Examine the entries below, count the lines holding the string "used", and respond with the number only.

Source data
--*--
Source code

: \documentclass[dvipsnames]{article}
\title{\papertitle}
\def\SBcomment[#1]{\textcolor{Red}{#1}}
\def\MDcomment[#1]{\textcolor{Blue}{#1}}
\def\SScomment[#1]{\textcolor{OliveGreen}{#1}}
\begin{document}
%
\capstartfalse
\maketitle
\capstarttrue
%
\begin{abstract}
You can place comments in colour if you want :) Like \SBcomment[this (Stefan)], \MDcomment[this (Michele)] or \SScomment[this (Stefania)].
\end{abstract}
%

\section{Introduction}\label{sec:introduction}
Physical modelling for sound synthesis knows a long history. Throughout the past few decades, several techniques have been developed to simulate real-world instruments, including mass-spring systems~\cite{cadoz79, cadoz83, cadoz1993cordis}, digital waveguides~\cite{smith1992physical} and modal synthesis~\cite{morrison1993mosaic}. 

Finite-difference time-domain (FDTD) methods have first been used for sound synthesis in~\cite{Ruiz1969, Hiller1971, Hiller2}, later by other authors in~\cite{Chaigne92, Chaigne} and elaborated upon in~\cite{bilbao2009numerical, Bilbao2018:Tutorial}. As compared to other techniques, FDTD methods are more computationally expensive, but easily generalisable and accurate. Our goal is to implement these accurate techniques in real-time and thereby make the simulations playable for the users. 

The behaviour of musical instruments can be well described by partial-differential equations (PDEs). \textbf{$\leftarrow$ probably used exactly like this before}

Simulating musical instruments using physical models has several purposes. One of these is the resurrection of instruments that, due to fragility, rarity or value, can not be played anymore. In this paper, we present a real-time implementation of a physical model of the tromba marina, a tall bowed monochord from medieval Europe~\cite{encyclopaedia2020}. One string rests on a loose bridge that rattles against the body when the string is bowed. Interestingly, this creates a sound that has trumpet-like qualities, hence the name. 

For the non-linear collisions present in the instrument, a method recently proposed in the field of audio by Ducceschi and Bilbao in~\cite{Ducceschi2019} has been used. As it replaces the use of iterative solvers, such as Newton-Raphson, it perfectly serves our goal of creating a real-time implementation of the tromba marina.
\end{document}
--*--
## REPLY
3